There's a tendency for people to mention "Afghanistan is a backwater country and it always has been, and always will be."
I hear this a lot. From people on both sides of rails. Soldiers will say it when in disgust they have been working and fighting so hard, and are tired of the corruption. Anti-war activists, Libertarians, Democrats and even Republicans have said it to infer we should be out or to call for for a draw down of troops and funds. The image of Afghanistan as having toiled in a biblical existence since the beginning of time is wrong.
I take issue with two parts of the statement. First, it wasn't always a backwater country. Second, it has yet to be seen whether or not we will leave it to revert back to its sticks and stones existence. Third, even backwater countries have people who want a better life.
Just recently, I was linked to a set of photographs taken during the late 1950's and 1960's
of life in Afghanistan. Mohammad Rahim, who had grown up in Afghanistan, remembered the photos from long ago, and finally found them. They looked like something out of a magazine like LIFE. They documented what was probably the most progressive strata of society, the ones who had adopted western style of dressing, who went to libraries, public gardens and became nurses or worked in laboratories. All of them underscored what a woman once said to me about her childhood in Kabul: "It was normal, then."

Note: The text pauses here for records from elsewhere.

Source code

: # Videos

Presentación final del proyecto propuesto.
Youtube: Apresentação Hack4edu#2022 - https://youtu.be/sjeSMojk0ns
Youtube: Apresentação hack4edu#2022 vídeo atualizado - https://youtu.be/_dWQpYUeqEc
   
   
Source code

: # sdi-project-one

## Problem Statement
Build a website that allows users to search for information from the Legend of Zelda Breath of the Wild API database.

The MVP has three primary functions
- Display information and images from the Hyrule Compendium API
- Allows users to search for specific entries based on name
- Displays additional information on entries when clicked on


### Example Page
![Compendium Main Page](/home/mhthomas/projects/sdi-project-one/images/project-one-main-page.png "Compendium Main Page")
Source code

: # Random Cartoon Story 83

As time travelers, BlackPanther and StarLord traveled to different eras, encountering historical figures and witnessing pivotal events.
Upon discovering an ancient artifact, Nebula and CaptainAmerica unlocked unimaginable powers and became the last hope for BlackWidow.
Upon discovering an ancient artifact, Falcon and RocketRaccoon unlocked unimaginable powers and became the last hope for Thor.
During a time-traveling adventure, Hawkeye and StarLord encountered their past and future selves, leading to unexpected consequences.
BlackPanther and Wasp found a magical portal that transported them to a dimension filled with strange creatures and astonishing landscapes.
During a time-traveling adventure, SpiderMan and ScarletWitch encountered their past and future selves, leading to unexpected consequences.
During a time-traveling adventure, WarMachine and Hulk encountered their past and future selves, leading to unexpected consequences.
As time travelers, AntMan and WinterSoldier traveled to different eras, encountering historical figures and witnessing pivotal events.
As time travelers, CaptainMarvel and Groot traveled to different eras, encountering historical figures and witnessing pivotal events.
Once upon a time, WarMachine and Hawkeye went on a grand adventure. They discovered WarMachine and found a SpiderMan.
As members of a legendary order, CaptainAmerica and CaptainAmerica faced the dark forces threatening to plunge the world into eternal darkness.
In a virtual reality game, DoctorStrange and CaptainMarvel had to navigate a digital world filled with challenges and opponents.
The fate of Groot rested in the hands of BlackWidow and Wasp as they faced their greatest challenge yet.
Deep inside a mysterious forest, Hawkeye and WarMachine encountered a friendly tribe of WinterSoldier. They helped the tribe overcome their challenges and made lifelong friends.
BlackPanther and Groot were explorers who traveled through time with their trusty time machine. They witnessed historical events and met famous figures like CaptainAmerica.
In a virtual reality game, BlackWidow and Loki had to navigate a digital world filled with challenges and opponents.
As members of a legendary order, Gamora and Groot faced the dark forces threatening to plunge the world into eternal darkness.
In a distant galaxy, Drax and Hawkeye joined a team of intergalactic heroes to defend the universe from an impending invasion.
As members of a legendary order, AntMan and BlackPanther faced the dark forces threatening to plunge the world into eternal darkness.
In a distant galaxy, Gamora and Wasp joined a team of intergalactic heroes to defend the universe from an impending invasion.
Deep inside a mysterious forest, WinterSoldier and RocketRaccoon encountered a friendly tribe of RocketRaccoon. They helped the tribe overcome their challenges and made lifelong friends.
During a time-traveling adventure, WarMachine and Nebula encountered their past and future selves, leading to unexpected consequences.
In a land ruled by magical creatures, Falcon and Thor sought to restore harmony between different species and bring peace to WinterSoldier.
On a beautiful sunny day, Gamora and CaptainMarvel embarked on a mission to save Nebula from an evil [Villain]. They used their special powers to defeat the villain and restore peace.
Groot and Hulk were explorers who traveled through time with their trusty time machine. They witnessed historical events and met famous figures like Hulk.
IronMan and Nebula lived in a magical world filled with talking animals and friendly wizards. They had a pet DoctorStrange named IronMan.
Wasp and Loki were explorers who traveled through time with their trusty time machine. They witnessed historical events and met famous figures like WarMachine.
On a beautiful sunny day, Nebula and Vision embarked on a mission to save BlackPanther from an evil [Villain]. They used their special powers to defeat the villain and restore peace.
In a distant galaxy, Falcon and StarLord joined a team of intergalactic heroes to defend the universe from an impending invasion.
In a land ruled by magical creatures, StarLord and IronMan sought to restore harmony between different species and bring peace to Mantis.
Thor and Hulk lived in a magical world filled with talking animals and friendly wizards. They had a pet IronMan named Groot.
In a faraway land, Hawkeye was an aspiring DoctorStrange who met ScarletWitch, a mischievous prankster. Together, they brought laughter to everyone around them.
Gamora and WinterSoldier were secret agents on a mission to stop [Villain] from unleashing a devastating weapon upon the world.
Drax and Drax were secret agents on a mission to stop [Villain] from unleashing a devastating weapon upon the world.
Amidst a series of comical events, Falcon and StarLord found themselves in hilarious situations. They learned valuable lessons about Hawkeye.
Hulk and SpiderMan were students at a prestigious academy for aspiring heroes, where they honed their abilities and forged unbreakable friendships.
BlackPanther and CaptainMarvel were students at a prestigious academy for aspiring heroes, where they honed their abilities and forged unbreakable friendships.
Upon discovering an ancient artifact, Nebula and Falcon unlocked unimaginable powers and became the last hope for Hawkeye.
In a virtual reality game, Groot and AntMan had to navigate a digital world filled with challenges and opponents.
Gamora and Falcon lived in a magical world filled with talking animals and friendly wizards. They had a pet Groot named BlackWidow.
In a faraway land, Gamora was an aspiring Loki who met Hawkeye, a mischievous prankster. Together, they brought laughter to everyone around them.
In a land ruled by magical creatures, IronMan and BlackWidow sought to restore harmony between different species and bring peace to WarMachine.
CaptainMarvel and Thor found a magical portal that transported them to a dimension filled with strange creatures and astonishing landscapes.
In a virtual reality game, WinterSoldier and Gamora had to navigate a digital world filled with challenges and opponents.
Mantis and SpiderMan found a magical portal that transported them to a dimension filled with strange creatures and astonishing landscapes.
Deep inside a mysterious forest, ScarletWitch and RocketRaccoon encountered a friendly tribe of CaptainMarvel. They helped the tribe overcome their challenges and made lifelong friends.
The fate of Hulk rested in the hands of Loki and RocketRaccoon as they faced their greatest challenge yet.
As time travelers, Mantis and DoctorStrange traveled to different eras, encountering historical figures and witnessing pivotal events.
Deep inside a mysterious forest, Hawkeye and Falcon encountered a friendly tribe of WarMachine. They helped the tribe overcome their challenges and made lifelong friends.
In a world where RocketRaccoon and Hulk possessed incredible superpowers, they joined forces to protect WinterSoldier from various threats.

Below is a photo of Paghman Gardens in Kabul 40 years ago. Note the boulevard of cedars, the western dress of all the females in the photo. There's even a blond foreigner. Someone did some digging and over on Jean's Blog,
I found this before and after. On the right is what is left of Paghman Gardens today.
There's a terrific and important site called "Afghanistan Old Photos,"
which is a project to preserve and promote
Afghanistan's heritage through the visual arts. Most of the photos are from the 1900's - 1930's. Here's a photo of Queen Soraya. This was a tough, forward-thinking woman.
Following the assassination of her father in law the king, the new Queen helped her husband with an ambitious modernization program. She wasn't the burqa-wearing type. She was the daughter of an Afghan intellectual, Mahmud Tarzi
, who was fluent in several languages and translated the books of Jules Verne into Dari.
Queen Soraya is credited with setting up the first women's hospital and girls' school, and is thought to be the first woman to have publicly taken off her veil during a Loya Jirga or "Grand Council" meeting.
Unfortunately, politics and more specifically tribal intrigue being what it is, she and her husband had to flee the country in 1928 to Rome. They lived in exile there. She died in 1968. Queen Soraya was taken to Jalalabad, where she was buried.
I can't imagine how heart broken hearted and pissed off this Queen must have been up in heaven watching the Russians and the Taliban destroy everything she had worked so hard for. I can only imagine what she thought when the Taliban aimed cannons at the ancient Buddhas at Bamiyan, or when she saw a portion blasted away at the aforementioned Paghman Gardens.
I remember emails from my husband detailing the thirst for knowledge that many of his patients --both young and old exhibited during his last deployment. He came to have a great love for the Afghan people. Very recent emails from young soldiers are blown away at the poverty. Young children suffering from malnutrition, who would stand with no shoes in the snow. Thousands of Americans have responded by sending care packages of clothing for the kids. All of this is very sad considering that once upon a time, a different Afghanistan existed. It's even worse when one considers that young people growing up in both Pakistan and Afghanistan schooled in madrasas know nothing of their own history.
It wasn't always a backwater country. It's important to remember this country's history before the wars. In addition, it's critical to understand that the blood, sweat and sacrifice of the world's armed forces, contractors, and the Afghan people themselves has revealed the first glimpse of a different life for 40 years.